Updated: Mar 28, 2022



Working in an AIDS service organization? It's not … it doesn’t pay well. For everything that you take on. You wear MANY hats.

 

The term “many hats” has become commonplace in the HIV sector, so much so that I wasn’t surprised the phrase came up in work stories I heard from African immigrant women living with HIV. “Many hats” describes the multiple roles that African, Caribbean and Black (ACB) women hold as workers living with HIV who are also “peers”, “advocates”, “community leaders” and people living with HIV. And the working stories of “wearing many hats” illuminate the multiple care responsibilities — within and outside of the HIV sector — that ACB women living with HIV fulfill as familial caregivers, community leaders, and employees in AIDS service and allied organizations (AASOs). Every time I heard the term, I couldn’t help but wonder about the potential heaviness of wearing so many hats, having so many care responsibilities, and if ACB women living with HIV had enough support in fulfilling all of those roles.

Cynthia Cannon Poindexter (2006) noted that women living with HIV who are employed in AASOs carried a “fourfold burden” of caring labour: living with HIV, caring for family, being in the workforce, and having a job working with others living with or affected by a health condition that they are living with as well. The many hats that ACB women living with HIV wear could be numerous since they often occupied multiple working roles: as intimate partners, mothers, family caregivers and employees in the HIV sector. For ACB immigrant women, their caring roles could also be transnational, caring for family, friends, or community “back home” alongside their care responsibilities here in Canada.

In listening to African immigrant women’s stories of HIV service work, I questioned if wearing multiple hats has become institutionalized in AASOs. For ACB women living with HIV, representing one’s AASO workplace as a “peer” could become another work task along with the everyday requirements of the job. For ACB women, that peer role could be intersectional where they may be representing the ACB community, immigrants, women and people living with HIV, particularly in mainstream organizations where they are limitedly represented.

While people living with HIV could desire to embody the principles of GIPA/MEPA as employees living with HIV, it might demand performing HIV in all aspects of their lives, including the workplace (Poindexter, 2006).
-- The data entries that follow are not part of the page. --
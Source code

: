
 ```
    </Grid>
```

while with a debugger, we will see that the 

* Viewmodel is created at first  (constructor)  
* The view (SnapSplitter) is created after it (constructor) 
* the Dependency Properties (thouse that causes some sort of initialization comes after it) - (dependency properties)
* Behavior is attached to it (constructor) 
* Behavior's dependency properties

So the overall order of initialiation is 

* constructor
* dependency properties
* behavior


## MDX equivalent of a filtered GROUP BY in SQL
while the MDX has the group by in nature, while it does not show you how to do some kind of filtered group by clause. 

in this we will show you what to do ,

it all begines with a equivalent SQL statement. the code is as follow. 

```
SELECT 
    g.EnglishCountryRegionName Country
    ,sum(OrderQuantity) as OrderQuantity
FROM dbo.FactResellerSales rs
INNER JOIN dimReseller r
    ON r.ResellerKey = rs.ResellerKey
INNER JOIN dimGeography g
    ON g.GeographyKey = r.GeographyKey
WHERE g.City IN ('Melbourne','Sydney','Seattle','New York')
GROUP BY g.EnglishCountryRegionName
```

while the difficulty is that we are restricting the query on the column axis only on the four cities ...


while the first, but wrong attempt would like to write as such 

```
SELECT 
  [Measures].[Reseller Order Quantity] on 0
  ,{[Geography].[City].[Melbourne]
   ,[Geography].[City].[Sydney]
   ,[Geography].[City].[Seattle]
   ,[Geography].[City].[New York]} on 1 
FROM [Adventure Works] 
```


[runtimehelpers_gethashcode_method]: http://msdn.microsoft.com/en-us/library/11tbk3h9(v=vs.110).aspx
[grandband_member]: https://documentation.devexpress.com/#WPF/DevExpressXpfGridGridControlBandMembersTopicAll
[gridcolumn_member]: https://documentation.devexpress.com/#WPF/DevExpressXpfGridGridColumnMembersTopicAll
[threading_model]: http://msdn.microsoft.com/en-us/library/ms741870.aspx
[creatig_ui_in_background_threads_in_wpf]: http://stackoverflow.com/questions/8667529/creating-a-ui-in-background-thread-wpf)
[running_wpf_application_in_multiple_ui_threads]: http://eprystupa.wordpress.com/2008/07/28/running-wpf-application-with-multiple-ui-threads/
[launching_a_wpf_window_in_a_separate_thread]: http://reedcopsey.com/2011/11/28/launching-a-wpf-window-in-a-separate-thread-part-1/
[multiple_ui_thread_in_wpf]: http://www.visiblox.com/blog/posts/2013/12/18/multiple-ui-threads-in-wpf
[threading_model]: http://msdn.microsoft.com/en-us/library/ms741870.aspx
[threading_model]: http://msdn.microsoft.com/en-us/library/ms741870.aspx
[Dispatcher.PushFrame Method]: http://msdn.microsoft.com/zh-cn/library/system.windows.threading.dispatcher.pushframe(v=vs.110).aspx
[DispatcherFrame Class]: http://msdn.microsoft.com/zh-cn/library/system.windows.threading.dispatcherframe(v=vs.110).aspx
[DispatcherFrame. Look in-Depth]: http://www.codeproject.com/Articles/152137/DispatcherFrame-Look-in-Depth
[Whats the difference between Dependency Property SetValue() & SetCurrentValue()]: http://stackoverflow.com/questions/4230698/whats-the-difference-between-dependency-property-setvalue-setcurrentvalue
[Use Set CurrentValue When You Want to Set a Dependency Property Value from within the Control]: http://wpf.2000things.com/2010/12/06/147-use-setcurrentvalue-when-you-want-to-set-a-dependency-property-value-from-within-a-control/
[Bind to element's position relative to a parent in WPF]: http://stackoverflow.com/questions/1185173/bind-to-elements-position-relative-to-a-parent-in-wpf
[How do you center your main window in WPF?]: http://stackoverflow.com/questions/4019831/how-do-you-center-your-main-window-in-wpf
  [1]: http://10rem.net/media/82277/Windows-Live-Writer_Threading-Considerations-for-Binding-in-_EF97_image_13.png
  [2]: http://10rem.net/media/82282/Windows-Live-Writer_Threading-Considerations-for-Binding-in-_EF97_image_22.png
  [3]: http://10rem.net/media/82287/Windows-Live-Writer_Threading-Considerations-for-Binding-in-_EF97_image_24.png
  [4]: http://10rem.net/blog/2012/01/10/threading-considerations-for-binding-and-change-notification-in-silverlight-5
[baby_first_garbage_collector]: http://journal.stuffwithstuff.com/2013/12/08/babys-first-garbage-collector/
There might be expectations to represent their AASO workplace outside of work hours, such as attending agency or community events, presenting at conferences, or acting as a community advisor on research projects. While agencies might provide time in lieu, they may not have the human resources to reassign work. Peer work occurring outside of one’s paid work responsibilities could contribute to multiple jobs, with only one job receiving financial remuneration (Baines, 2004).
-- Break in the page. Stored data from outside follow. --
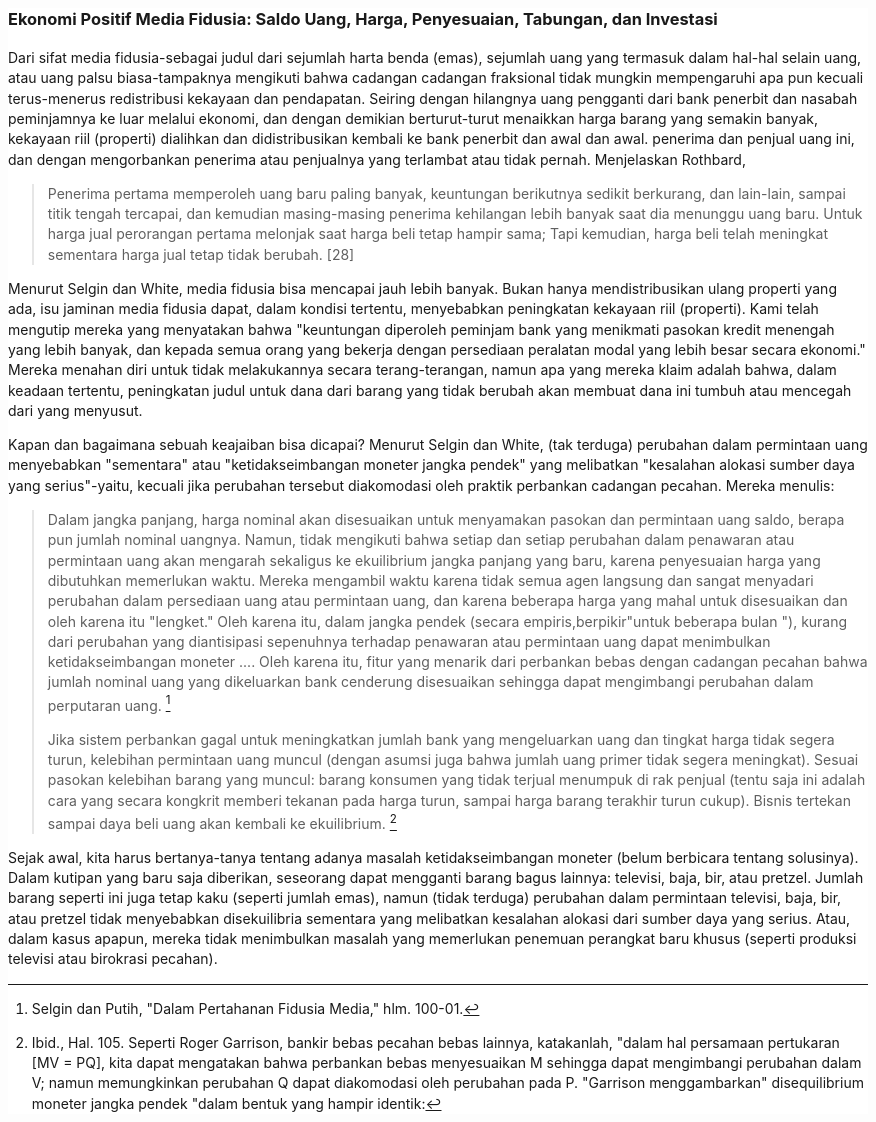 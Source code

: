### Ekonomi Positif Media Fidusia: Saldo Uang, Harga, Penyesuaian, Tabungan, dan Investasi

Dari sifat media fidusia-sebagai judul dari sejumlah harta benda (emas), sejumlah uang yang termasuk dalam hal-hal selain uang, atau uang palsu biasa-tampaknya mengikuti bahwa cadangan cadangan fraksional tidak mungkin mempengaruhi apa pun kecuali terus-menerus redistribusi kekayaan dan pendapatan. Seiring dengan hilangnya uang pengganti dari bank penerbit dan nasabah peminjamnya ke luar melalui ekonomi, dan dengan demikian berturut-turut menaikkan harga barang yang semakin banyak, kekayaan riil (properti) dialihkan dan didistribusikan kembali ke bank penerbit dan awal dan awal. penerima dan penjual uang ini, dan dengan mengorbankan penerima atau penjualnya yang terlambat atau tidak pernah. Menjelaskan Rothbard,

>Penerima pertama memperoleh uang baru paling banyak, keuntungan berikutnya sedikit berkurang, dan lain-lain, sampai titik tengah tercapai, dan kemudian masing-masing penerima kehilangan lebih banyak saat dia menunggu uang baru. Untuk harga jual perorangan pertama melonjak saat harga beli tetap hampir sama; Tapi kemudian, harga beli telah meningkat sementara harga jual tetap tidak berubah. [28]

Menurut Selgin dan White, media fidusia bisa mencapai jauh lebih banyak. Bukan hanya mendistribusikan ulang properti yang ada, isu jaminan media fidusia dapat, dalam kondisi tertentu, menyebabkan peningkatan kekayaan riil (properti). Kami telah mengutip mereka yang menyatakan bahwa "keuntungan diperoleh peminjam bank yang menikmati pasokan kredit menengah yang lebih banyak, dan kepada semua orang yang bekerja dengan persediaan peralatan modal yang lebih besar secara ekonomi." Mereka menahan diri untuk tidak melakukannya secara terang-terangan, namun apa yang mereka klaim adalah bahwa, dalam keadaan tertentu, peningkatan judul untuk dana dari barang yang tidak berubah akan membuat dana ini tumbuh atau mencegah dari yang menyusut.

Kapan dan bagaimana sebuah keajaiban bisa dicapai? Menurut Selgin dan White, (tak terduga) perubahan dalam permintaan uang menyebabkan "sementara" atau "ketidakseimbangan moneter jangka pendek" yang melibatkan "kesalahan alokasi sumber daya yang serius"-yaitu, kecuali jika perubahan tersebut diakomodasi oleh praktik perbankan cadangan pecahan. Mereka menulis:

>Dalam jangka panjang, harga nominal akan disesuaikan untuk menyamakan pasokan dan permintaan uang saldo, berapa pun jumlah nominal uangnya. Namun, tidak mengikuti bahwa setiap dan setiap perubahan dalam penawaran atau permintaan uang akan mengarah sekaligus ke ekuilibrium jangka panjang yang baru, karena penyesuaian harga yang dibutuhkan memerlukan waktu. Mereka mengambil waktu karena tidak semua agen langsung dan sangat menyadari perubahan dalam persediaan uang atau permintaan uang, dan karena beberapa harga yang mahal untuk disesuaikan dan oleh karena itu "lengket." Oleh karena itu, dalam jangka pendek (secara empiris,berpikir"untuk beberapa bulan "), kurang dari perubahan yang diantisipasi sepenuhnya terhadap penawaran atau permintaan uang dapat menimbulkan ketidakseimbangan moneter .... Oleh karena itu, fitur yang menarik dari perbankan bebas dengan cadangan pecahan bahwa jumlah nominal uang yang dikeluarkan bank cenderung disesuaikan sehingga dapat mengimbangi perubahan dalam perputaran uang. [^29]
> 
>Jika sistem perbankan gagal untuk meningkatkan jumlah bank yang mengeluarkan uang dan tingkat harga tidak segera turun, kelebihan permintaan uang muncul (dengan asumsi juga bahwa jumlah uang primer tidak segera meningkat). Sesuai pasokan kelebihan barang yang muncul: barang konsumen yang tidak terjual menumpuk di rak penjual (tentu saja ini adalah cara yang secara kongkrit memberi tekanan pada harga turun, sampai harga barang terakhir turun cukup). Bisnis tertekan sampai daya beli uang akan kembali ke ekuilibrium. [^30]

Sejak awal, kita harus bertanya-tanya tentang adanya masalah ketidakseimbangan moneter (belum berbicara tentang solusinya). Dalam kutipan yang baru saja diberikan, seseorang dapat mengganti barang bagus lainnya: televisi, baja, bir, atau pretzel. Jumlah barang seperti ini juga tetap kaku (seperti jumlah emas), namun (tidak terduga) perubahan dalam permintaan televisi, baja, bir, atau pretzel tidak menyebabkan disekuilibria sementara yang melibatkan kesalahan alokasi dari sumber daya yang serius. Atau, dalam kasus apapun, mereka tidak menimbulkan masalah yang memerlukan penemuan perangkat baru khusus (seperti produksi televisi atau birokrasi pecahan).


[^28]: Murray N. Rothbard, *Pria, Ekonomi, dan Negara* (Auburn, Ala.: Ludwig von Mises Institute, 1993), p. 851.
[^29]: Selgin dan Putih, "Dalam Pertahanan Fidusia Media," hlm. 100-01.
[^30]: Ibid., Hal. 105. Seperti Roger Garrison, bankir bebas pecahan bebas lainnya, katakanlah, "dalam hal persamaan pertukaran [MV = PQ], kita dapat mengatakan bahwa perbankan bebas menyesuaikan M sehingga dapat mengimbangi perubahan dalam V; namun memungkinkan perubahan Q dapat diakomodasi oleh perubahan pada P. "Garrison menggambarkan" disequilibrium moneter jangka pendek "dalam bentuk yang hampir identik:
[^31]: Selgin and White, “In Defense of Fiduciary Media,” p. 100.
[^32]: Jadi tulis Mises:
[^33]: Ditambah lagi, dari perspektif individualis, peningkatan permintaan akan uang terjadi dengan para pelaku tertentu pada waktu dan tempat yang spesifik. Ini tidak cukup bagi bank untuk menampung beberapa permintaan uang abstrak yang lebih tinggi dengan uang yang lebih; sebaliknya, akomodasi harus terbentuk dengan akurat dengan orang dan lokasi yang tepat. Jika ini bukan kasusnya, orang akan susah berbicara mengenai akomodasi dari distorsi tambahan. Kesulitan ini telah diakui sejak dini oleh Hayek:
[^34]: Dalam hal ini kekakuan dari harga, dan redistributive konsekuensi dari peningkatan permintaan uang visavis array harga berbagai derajat lengket, yang Selgin dan putih serta garnisun meningkatkan sebagai hal-hal yang menjadi perhatian, itu adalah sangat penting untuk mengenali bahwa harga adalah hasil dari tindakan sengaja—dan itulah lengket mereka. Artinya, fleksibilitas atau ketidakfleksibelan berbagai harga produk dan layanan yang tidak disengaja, namun merupakan bagian yang disengaja dari, produk dan layanan ini. Bertentangan dengan klaim Garrison, kelengketan harga memang mempengaruhi dan terkait dengan, kelangkaan relatif yang nyata. Jika lebih lengket harga yang lebih menderita, sehingga untuk berbicara, jadi itu; yang akan mengajarkan mereka untuk menjadi kurang lengket di masa depan—jika pemilik properti tersebut bertindak dengan cara yang kompatibel dengan end.
[^35]: Selgin dan Putih, "Dalam Pertahanan Fidusia Media," p. 103\. Kesalahan properti dan judul yang membingungkan juga terletak di dasar upaya Selgin dan White untuk memisahkan secara analitis permintaan akan uang dari luar dari permintaan uang dalam negeri, seolah-olah ini adalah dua jenis uang yang berbeda dengan dua tuntutan yang berbeda dan independen
[^36]: Selgin menyatakan tesis yang sama demikian:
[^38]: Lihat juga Hoppe, "Teori tenaga Kerja, Uang, Bunga, dan Kapitalis Proses: Misesian Kasus terhadap Keynes," dalam *Ekonomi dan Etika Milik Pribadi* (Norwell, Mass.: Kluwer, 1993), dan Rothbard, *Pria, Ekonomi, dan Negara* (Auburn, Ala.: Ludwig von Mises Institute, 1993), hlm 167ff., 667ff.; idem, *america's Great Depression* (New York: Richardson dan Snyder, 1983), hlm 39ff.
We decided to illustrate the multiple working roles ACB women can play through the film “You wear many hats” based on the work stories of Norma. In reflecting on her many working roles as an AASO employee, Norma also questioned if she is amply compensated for all of the “hats” she wears because she cares.
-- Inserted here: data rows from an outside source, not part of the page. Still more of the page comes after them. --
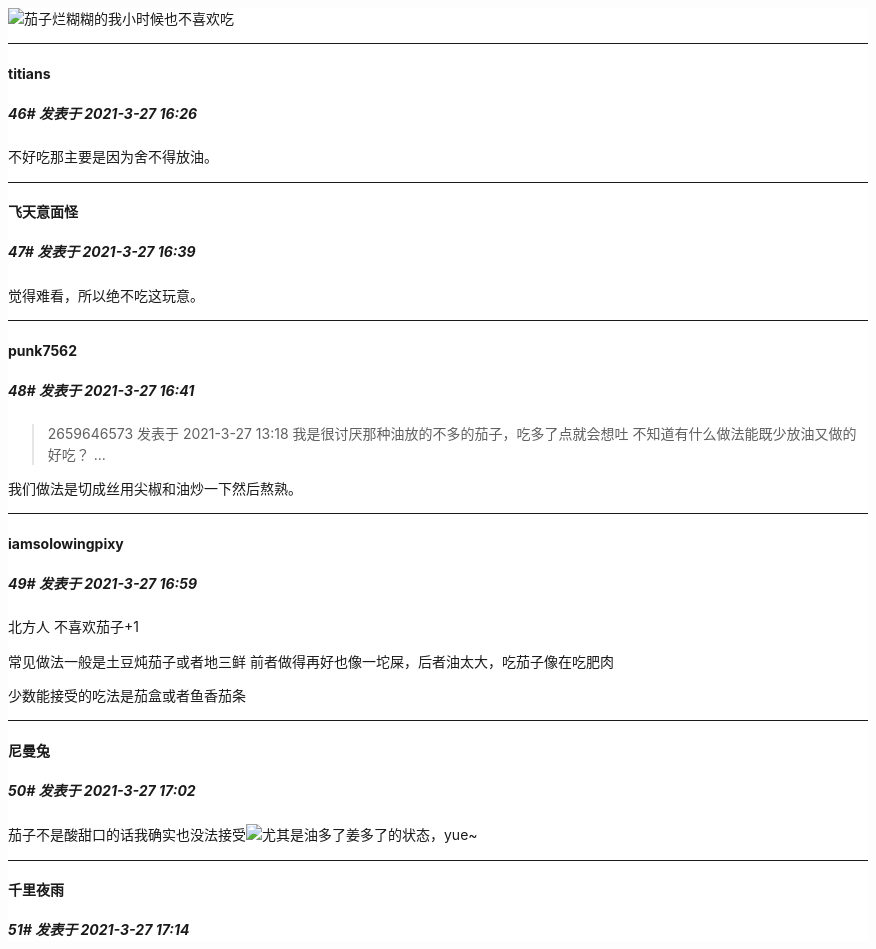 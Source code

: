
<img src="https://static.saraba1st.com/image/smiley/face2017/124.png" referrerpolicy="no-referrer">茄子烂糊糊的我小时候也不喜欢吃


-----

####  titians  
##### 46#       发表于 2021-3-27 16:26


不好吃那主要是因为舍不得放油。


-----

####  飞天意面怪  
##### 47#       发表于 2021-3-27 16:39


觉得难看，所以绝不吃这玩意。


-----

####  punk7562  
##### 48#       发表于 2021-3-27 16:41


<blockquote>2659646573 发表于 2021-3-27 13:18
我是很讨厌那种油放的不多的茄子，吃多了点就会想吐 不知道有什么做法能既少放油又做的好吃？ ...</blockquote>
我们做法是切成丝用尖椒和油炒一下然后熬熟。


-----

####  iamsolowingpixy  
##### 49#       发表于 2021-3-27 16:59


北方人 不喜欢茄子+1


常见做法一般是土豆炖茄子或者地三鲜 前者做得再好也像一坨屎，后者油太大，吃茄子像在吃肥肉


少数能接受的吃法是茄盒或者鱼香茄条


-----

####  尼曼兔  
##### 50#       发表于 2021-3-27 17:02


茄子不是酸甜口的话我确实也没法接受<img src="https://static.saraba1st.com/image/smiley/face2017/180.png" referrerpolicy="no-referrer">尤其是油多了姜多了的状态，yue~


-----

####  千里夜雨  
##### 51#       发表于 2021-3-27 17:14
“You wear many hats” by Norma*

Working in an AIDS service organization?

It's not … it doesn’t pay well.

For everything that you take on.

You wear MANY hats.

You are. A coordinator.

You are. A counsellor.

You are. A therapist.

You are. A friend.

You are. A mediator.

You are. All sorts of things.

Yea. You are. Wearing many hats.

You are!

And you are fulfilling many working roles

That …

Management may not even be aware of.


*Pseudonyms used to maintain the confidentiality of the Narrators.